Dans la Search Console, l’inspection d’URL permet de lancer un test en direct puis d’ouvrir « View tested page », qui donne le HTML brut renvoyé, les en-têtes HTTP, la sortie de la console JavaScript, les ressources chargées et une capture de la page telle que l’outil d’inspection de Google la voit [19]. Un bloc de contenu injecté par un script, un accordéon, un onglet ou un contenu chargé au défilement : tout cela se vérifie là, et nulle part ailleurs.
2. Vérifier ce que Google affiche
Le lien de titre affiché n’est pas toujours votre <title> : Google écrit que sa génération est entièrement automatisée et qu’il peut le réécrire à partir des ancres, du texte de la page ou d’autres sources [11]. Comparez donc le titre effectivement affiché dans les résultats avec celui que vous avez écrit.

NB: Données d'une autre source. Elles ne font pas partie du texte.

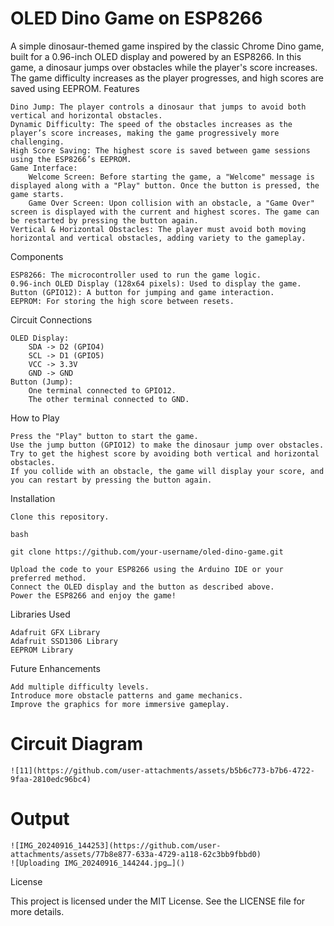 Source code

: # OLED Dino Game on ESP8266

A simple dinosaur-themed game inspired by the classic Chrome Dino game, built for a 0.96-inch OLED display and powered by an ESP8266. In this game, a dinosaur jumps over obstacles while the player's score increases. The game difficulty increases as the player progresses, and high scores are saved using EEPROM.
Features

    Dino Jump: The player controls a dinosaur that jumps to avoid both vertical and horizontal obstacles.
    Dynamic Difficulty: The speed of the obstacles increases as the player’s score increases, making the game progressively more challenging.
    High Score Saving: The highest score is saved between game sessions using the ESP8266’s EEPROM.
    Game Interface:
        Welcome Screen: Before starting the game, a "Welcome" message is displayed along with a "Play" button. Once the button is pressed, the game starts.
        Game Over Screen: Upon collision with an obstacle, a "Game Over" screen is displayed with the current and highest scores. The game can be restarted by pressing the button again.
    Vertical & Horizontal Obstacles: The player must avoid both moving horizontal and vertical obstacles, adding variety to the gameplay.

Components

    ESP8266: The microcontroller used to run the game logic.
    0.96-inch OLED Display (128x64 pixels): Used to display the game.
    Button (GPIO12): A button for jumping and game interaction.
    EEPROM: For storing the high score between resets.

Circuit Connections

    OLED Display:
        SDA -> D2 (GPIO4)
        SCL -> D1 (GPIO5)
        VCC -> 3.3V
        GND -> GND
    Button (Jump):
        One terminal connected to GPIO12.
        The other terminal connected to GND.

How to Play

    Press the "Play" button to start the game.
    Use the jump button (GPIO12) to make the dinosaur jump over obstacles.
    Try to get the highest score by avoiding both vertical and horizontal obstacles.
    If you collide with an obstacle, the game will display your score, and you can restart by pressing the button again.

Installation

    Clone this repository.

    bash

    git clone https://github.com/your-username/oled-dino-game.git

    Upload the code to your ESP8266 using the Arduino IDE or your preferred method.
    Connect the OLED display and the button as described above.
    Power the ESP8266 and enjoy the game!

Libraries Used

    Adafruit GFX Library
    Adafruit SSD1306 Library
    EEPROM Library

Future Enhancements

    Add multiple difficulty levels.
    Introduce more obstacle patterns and game mechanics.
    Improve the graphics for more immersive gameplay.

    
# Circuit Diagram
    ![11](https://github.com/user-attachments/assets/b5b6c773-b7b6-4722-9faa-2810edc96bc4)


    
# Output
    ![IMG_20240916_144253](https://github.com/user-attachments/assets/77b8e877-633a-4729-a118-62c3bb9fbbd0)
    ![Uploading IMG_20240916_144244.jpg…]()
License

This project is licensed under the MIT License. See the LICENSE file for more details.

Un écart systématique est une information : il signale généralement un title trop long, trop répétitif, ou décalé par rapport au contenu réel de la page.
Même logique pour le snippet : Google se sert d’abord du contenu de la page et n’emploie la méta description que s’il la juge plus précise [12]. Si votre description n’est jamais retenue, ce n’est pas une sanction — c’est un signe que le corps de la page décrit mieux le sujet que votre résumé.
3. Vérifier sur quelles requêtes la page ressort
C’est la seule mesure d’optimisation qui porte sur des données réelles plutôt que sur une estimation. Dans le rapport Performances de la Search Console, les impressions comptent le nombre de fois où le site est apparu dans les résultats et les clics le nombre de fois où un utilisateur a cliqué depuis ces résultats ; et la dimension Requêtes regroupe les données par requête tapée [20]. Une seconde page d’aide documente le filtrage avancé : « You can filter data by multiple dimensions simultaneously », en saisissant une chaîne à faire correspondre dans la requête ou dans l’URL [22].
Le geste est donc : filtrer sur l’URL de la page, afficher les requêtes, et comparer la liste obtenue à l’intention que vous aviez assignée à cette page au moment de la carte. Trois situations se présentent.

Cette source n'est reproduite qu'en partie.